Segment Start: RECORDED INFORMATION

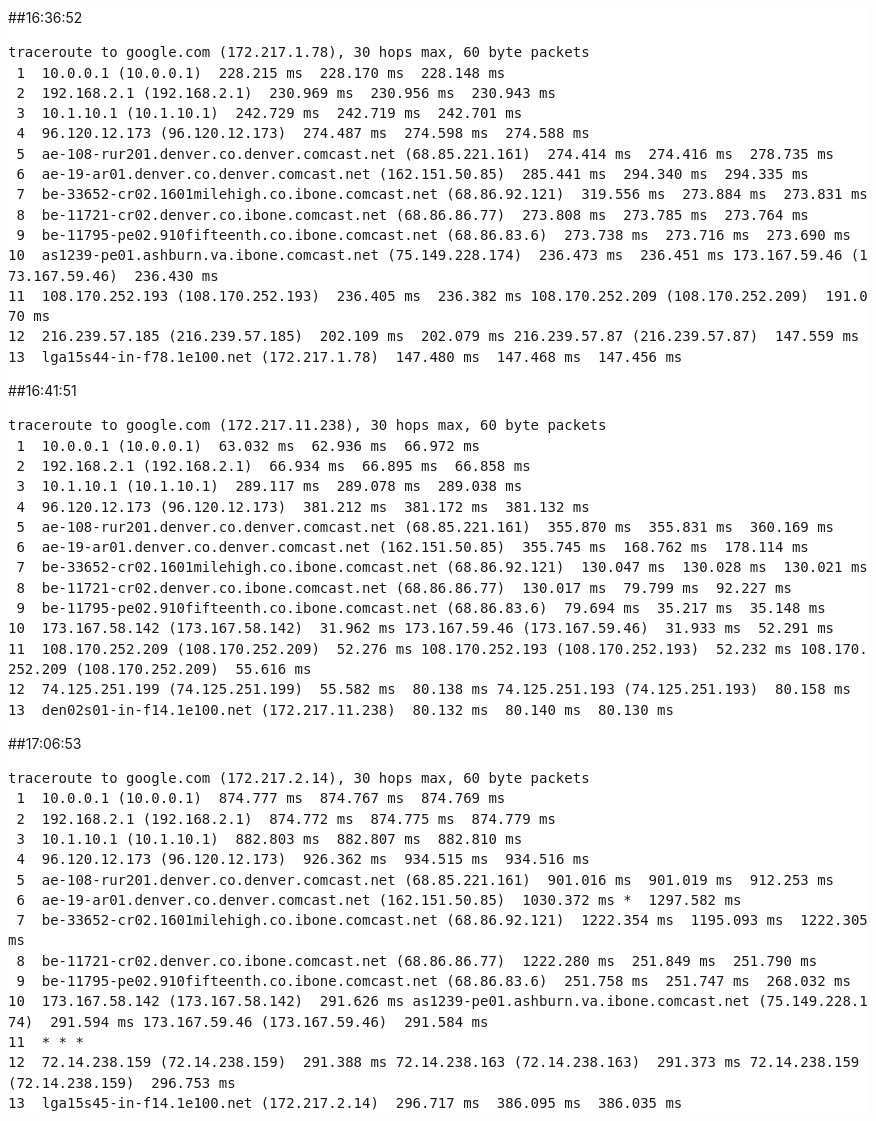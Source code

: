 ##16:36:52

<p><pre><samp>traceroute to google.com (172.217.1.78), 30 hops max, 60 byte packets
 1  10.0.0.1 (10.0.0.1)  228.215 ms  228.170 ms  228.148 ms
 2  192.168.2.1 (192.168.2.1)  230.969 ms  230.956 ms  230.943 ms
 3  10.1.10.1 (10.1.10.1)  242.729 ms  242.719 ms  242.701 ms
 4  96.120.12.173 (96.120.12.173)  274.487 ms  274.598 ms  274.588 ms
 5  ae-108-rur201.denver.co.denver.comcast.net (68.85.221.161)  274.414 ms  274.416 ms  278.735 ms
 6  ae-19-ar01.denver.co.denver.comcast.net (162.151.50.85)  285.441 ms  294.340 ms  294.335 ms
 7  be-33652-cr02.1601milehigh.co.ibone.comcast.net (68.86.92.121)  319.556 ms  273.884 ms  273.831 ms
 8  be-11721-cr02.denver.co.ibone.comcast.net (68.86.86.77)  273.808 ms  273.785 ms  273.764 ms
 9  be-11795-pe02.910fifteenth.co.ibone.comcast.net (68.86.83.6)  273.738 ms  273.716 ms  273.690 ms
10  as1239-pe01.ashburn.va.ibone.comcast.net (75.149.228.174)  236.473 ms  236.451 ms 173.167.59.46 (173.167.59.46)  236.430 ms
11  108.170.252.193 (108.170.252.193)  236.405 ms  236.382 ms 108.170.252.209 (108.170.252.209)  191.070 ms
12  216.239.57.185 (216.239.57.185)  202.109 ms  202.079 ms 216.239.57.87 (216.239.57.87)  147.559 ms
13  lga15s44-in-f78.1e100.net (172.217.1.78)  147.480 ms  147.468 ms  147.456 ms</samp></pre></p>

##16:41:51

<p><pre><samp>traceroute to google.com (172.217.11.238), 30 hops max, 60 byte packets
 1  10.0.0.1 (10.0.0.1)  63.032 ms  62.936 ms  66.972 ms
 2  192.168.2.1 (192.168.2.1)  66.934 ms  66.895 ms  66.858 ms
 3  10.1.10.1 (10.1.10.1)  289.117 ms  289.078 ms  289.038 ms
 4  96.120.12.173 (96.120.12.173)  381.212 ms  381.172 ms  381.132 ms
 5  ae-108-rur201.denver.co.denver.comcast.net (68.85.221.161)  355.870 ms  355.831 ms  360.169 ms
 6  ae-19-ar01.denver.co.denver.comcast.net (162.151.50.85)  355.745 ms  168.762 ms  178.114 ms
 7  be-33652-cr02.1601milehigh.co.ibone.comcast.net (68.86.92.121)  130.047 ms  130.028 ms  130.021 ms
 8  be-11721-cr02.denver.co.ibone.comcast.net (68.86.86.77)  130.017 ms  79.799 ms  92.227 ms
 9  be-11795-pe02.910fifteenth.co.ibone.comcast.net (68.86.83.6)  79.694 ms  35.217 ms  35.148 ms
10  173.167.58.142 (173.167.58.142)  31.962 ms 173.167.59.46 (173.167.59.46)  31.933 ms  52.291 ms
11  108.170.252.209 (108.170.252.209)  52.276 ms 108.170.252.193 (108.170.252.193)  52.232 ms 108.170.252.209 (108.170.252.209)  55.616 ms
12  74.125.251.199 (74.125.251.199)  55.582 ms  80.138 ms 74.125.251.193 (74.125.251.193)  80.158 ms
13  den02s01-in-f14.1e100.net (172.217.11.238)  80.132 ms  80.140 ms  80.130 ms</samp></pre></p>

##17:06:53

<p><pre><samp>traceroute to google.com (172.217.2.14), 30 hops max, 60 byte packets
 1  10.0.0.1 (10.0.0.1)  874.777 ms  874.767 ms  874.769 ms
 2  192.168.2.1 (192.168.2.1)  874.772 ms  874.775 ms  874.779 ms
 3  10.1.10.1 (10.1.10.1)  882.803 ms  882.807 ms  882.810 ms
 4  96.120.12.173 (96.120.12.173)  926.362 ms  934.515 ms  934.516 ms
 5  ae-108-rur201.denver.co.denver.comcast.net (68.85.221.161)  901.016 ms  901.019 ms  912.253 ms
 6  ae-19-ar01.denver.co.denver.comcast.net (162.151.50.85)  1030.372 ms *  1297.582 ms
 7  be-33652-cr02.1601milehigh.co.ibone.comcast.net (68.86.92.121)  1222.354 ms  1195.093 ms  1222.305 ms
 8  be-11721-cr02.denver.co.ibone.comcast.net (68.86.86.77)  1222.280 ms  251.849 ms  251.790 ms
 9  be-11795-pe02.910fifteenth.co.ibone.comcast.net (68.86.83.6)  251.758 ms  251.747 ms  268.032 ms
10  173.167.58.142 (173.167.58.142)  291.626 ms as1239-pe01.ashburn.va.ibone.comcast.net (75.149.228.174)  291.594 ms 173.167.59.46 (173.167.59.46)  291.584 ms
11  * * *
12  72.14.238.159 (72.14.238.159)  291.388 ms 72.14.238.163 (72.14.238.163)  291.373 ms 72.14.238.159 (72.14.238.159)  296.753 ms
13  lga15s45-in-f14.1e100.net (172.217.2.14)  296.717 ms  386.095 ms  386.035 ms</samp></pre></p>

Segment End: RECORDED INFORMATION

TASK PROMPT: Every line in the data above that contains the word "hops" should be copied.

RESPONSE AREA:
<p><pre><samp>traceroute to google.com (172.217.1.78), 30 hops max, 60 byte packets
<p><pre><samp>traceroute to google.com (172.217.11.238), 30 hops max, 60 byte packets
<p><pre><samp>traceroute to google.com (172.217.2.14), 30 hops max, 60 byte packets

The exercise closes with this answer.